──────── Data for review
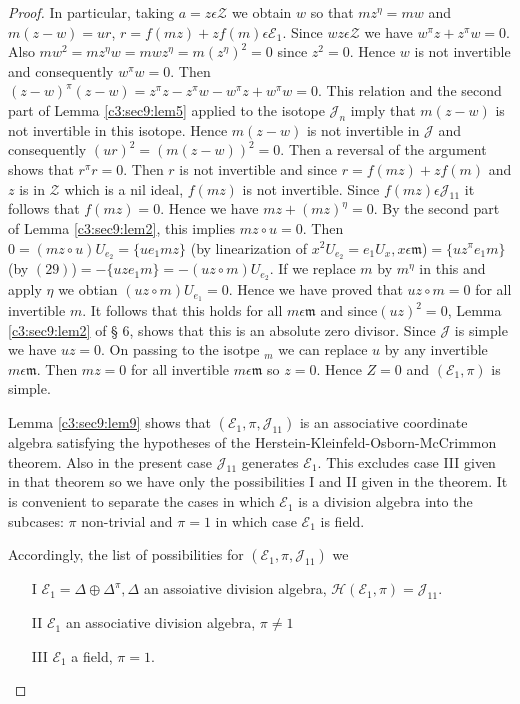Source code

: \begin{proof}
In particular, taking $a=z\epsilon \mathscr{Z}$ we obtain $w$ so that
$mz^{\eta}=mw$ and $m(z-w)=ur$, $r=f(mz)+zf(m)\epsilon
\mathcal{E}_1$. Since $wz\epsilon \mathscr{Z}$ we have
$w^{\pi}z+z^{\pi}w=0$. Also
$mw^{2}=mz^{\eta}w=mwz^{\eta}=m(z^{\eta})^{2}=0$ since
$z^{2}=0$. Hence $w$ is not invertible and consequently
$w^{\pi}w=0$. Then
$(z-w)^{\pi}(z-w)=z^{\pi}z-z^{\pi}w-w^{\pi}z+w^{\pi}w=0$. This
relation and the second part of Lemma \ref{c3:sec9:lem5} applied to the isotope
$\mathscr{J}_n$ imply that $m(z-w)$ is not invertible in this
isotope. Hence $m(z-w)$ is not invertible in $\mathscr{J}$ and
consequently $(ur)^{2}=(m(z-w))^{2}=0$. Then a reversal of the
argument shows that $r^{\pi}r=0$. Then $r$ is not invertible and since
$r=f(mz)+zf(m)$ and $z$ is in $\mathscr{Z}$ which is a  nil ideal,
$f(mz)$ is not invertible. Since $f(mz)\epsilon \mathscr{J}_{11}$ it
follows that $f(mz)=0$. Hence we have $mz+(mz)^{\eta}=0$. By the
second part of Lemma \ref{c3:sec9:lem2}, this implies $mz\circ u=0$. Then $0=(mz\circ
u)U_{e_2}=\{u e_1 mz\}$ (by linearization of
$x^{2}U_{e_2}=e_1U_x,x\epsilon \mathfrak{m}$)$=\{uz^{\pi}e_1m\}$ (by
$(29)$)$=-\{uz e_1 m\}=-(uz\circ m)U_{e_2}$. If we replace $m$ by
$m^{\eta}$ in this and apply $\eta$ we obtian $(u z\circ
m)U_{e_1}=0$. Hence we have proved that $uz\circ m=0$ for all
invertible $m$. It follows that this holds for all $m\epsilon
\mathfrak{m}$ and since\pageoriginale $(uz)^{2}=0$, Lemma
\ref{c3:sec9:lem2} of \S 
$6$, shows that this is an absolute zero divisor. Since $\mathscr{J}$
is simple we have $uz=0$. On passing to the isotpe $_m$ we can replace
$u$ by any invertible $m\epsilon \mathfrak{m}$. Then $mz=0$ for all
invertible $m\epsilon \mathfrak{m}$ so $z=0$. Hence $Z=0$
and $(\mathcal{E}_1,\pi)$ is simple.

Lemma \ref{c3:sec9:lem9} shows that $(\mathcal{E}_1,\pi,
\mathscr{J}_{11})$ is an 
associative coordinate algebra satisfying the hypotheses of the
Herstein-Kleinfeld-Osborn-\break McCrimmon theorem. Also in the present case
$\mathscr{J}_{11}$ generates $\mathcal{E}_1$. This excludes case III
given in that theorem so we have only the possibilities I and II
given in the theorem. It is convenient to separate the cases in
which $\mathcal{E}_1$ is a division algebra into the subcases: $\pi$
non-trivial and $\pi=1$  in which case $\mathcal{E}_1$ is field.

Accordingly, the list of possibilities for $(\mathcal{E}_1,\pi,
\mathscr{J}_{11})$ we 
\begin{itemize}
\item[I] $\mathcal{E}_1=\Delta \oplus \Delta^{\pi},\Delta$ an
  assoiative division algebra,
  $\mathscr{H}(\mathcal{E}_1,\pi)=\mathscr{J}_{11}$.
\item[II] $\mathcal{E}_1$ an associative division algebra, $\pi\neq 1$
\item[III] $\mathcal{E}_1$ a field, $\pi=1$.
\end{itemize}
\end{proof}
────────────────
A precise copy of each record, with the images removed, should be output.

### [Problem solution]
Source code

: \begin{proof}
In particular, taking $a=z\epsilon \mathscr{Z}$ we obtain $w$ so that
$mz^{\eta}=mw$ and $m(z-w)=ur$, $r=f(mz)+zf(m)\epsilon
\mathcal{E}_1$. Since $wz\epsilon \mathscr{Z}$ we have
$w^{\pi}z+z^{\pi}w=0$. Also
$mw^{2}=mz^{\eta}w=mwz^{\eta}=m(z^{\eta})^{2}=0$ since
$z^{2}=0$. Hence $w$ is not invertible and consequently
$w^{\pi}w=0$. Then
$(z-w)^{\pi}(z-w)=z^{\pi}z-z^{\pi}w-w^{\pi}z+w^{\pi}w=0$. This
relation and the second part of Lemma \ref{c3:sec9:lem5} applied to the isotope
$\mathscr{J}_n$ imply that $m(z-w)$ is not invertible in this
isotope. Hence $m(z-w)$ is not invertible in $\mathscr{J}$ and
consequently $(ur)^{2}=(m(z-w))^{2}=0$. Then a reversal of the
argument shows that $r^{\pi}r=0$. Then $r$ is not invertible and since
$r=f(mz)+zf(m)$ and $z$ is in $\mathscr{Z}$ which is a  nil ideal,
$f(mz)$ is not invertible. Since $f(mz)\epsilon \mathscr{J}_{11}$ it
follows that $f(mz)=0$. Hence we have $mz+(mz)^{\eta}=0$. By the
second part of Lemma \ref{c3:sec9:lem2}, this implies $mz\circ u=0$. Then $0=(mz\circ
u)U_{e_2}=\{u e_1 mz\}$ (by linearization of
$x^{2}U_{e_2}=e_1U_x,x\epsilon \mathfrak{m}$)$=\{uz^{\pi}e_1m\}$ (by
$(29)$)$=-\{uz e_1 m\}=-(uz\circ m)U_{e_2}$. If we replace $m$ by
$m^{\eta}$ in this and apply $\eta$ we obtian $(u z\circ
m)U_{e_1}=0$. Hence we have proved that $uz\circ m=0$ for all
invertible $m$. It follows that this holds for all $m\epsilon
\mathfrak{m}$ and since\pageoriginale $(uz)^{2}=0$, Lemma
\ref{c3:sec9:lem2} of \S 
$6$, shows that this is an absolute zero divisor. Since $\mathscr{J}$
is simple we have $uz=0$. On passing to the isotpe $_m$ we can replace
$u$ by any invertible $m\epsilon \mathfrak{m}$. Then $mz=0$ for all
invertible $m\epsilon \mathfrak{m}$ so $z=0$. Hence $Z=0$
and $(\mathcal{E}_1,\pi)$ is simple.

Lemma \ref{c3:sec9:lem9} shows that $(\mathcal{E}_1,\pi,
\mathscr{J}_{11})$ is an 
associative coordinate algebra satisfying the hypotheses of the
Herstein-Kleinfeld-Osborn-\break McCrimmon theorem. Also in the present case
$\mathscr{J}_{11}$ generates $\mathcal{E}_1$. This excludes case III
given in that theorem so we have only the possibilities I and II
given in the theorem. It is convenient to separate the cases in
which $\mathcal{E}_1$ is a division algebra into the subcases: $\pi$
non-trivial and $\pi=1$  in which case $\mathcal{E}_1$ is field.

Accordingly, the list of possibilities for $(\mathcal{E}_1,\pi,
\mathscr{J}_{11})$ we 
\begin{itemize}
\item[I] $\mathcal{E}_1=\Delta \oplus \Delta^{\pi},\Delta$ an
  assoiative division algebra,
  $\mathscr{H}(\mathcal{E}_1,\pi)=\mathscr{J}_{11}$.
\item[II] $\mathcal{E}_1$ an associative division algebra, $\pi\neq 1$
\item[III] $\mathcal{E}_1$ a field, $\pi=1$.
\end{itemize}
\end{proof}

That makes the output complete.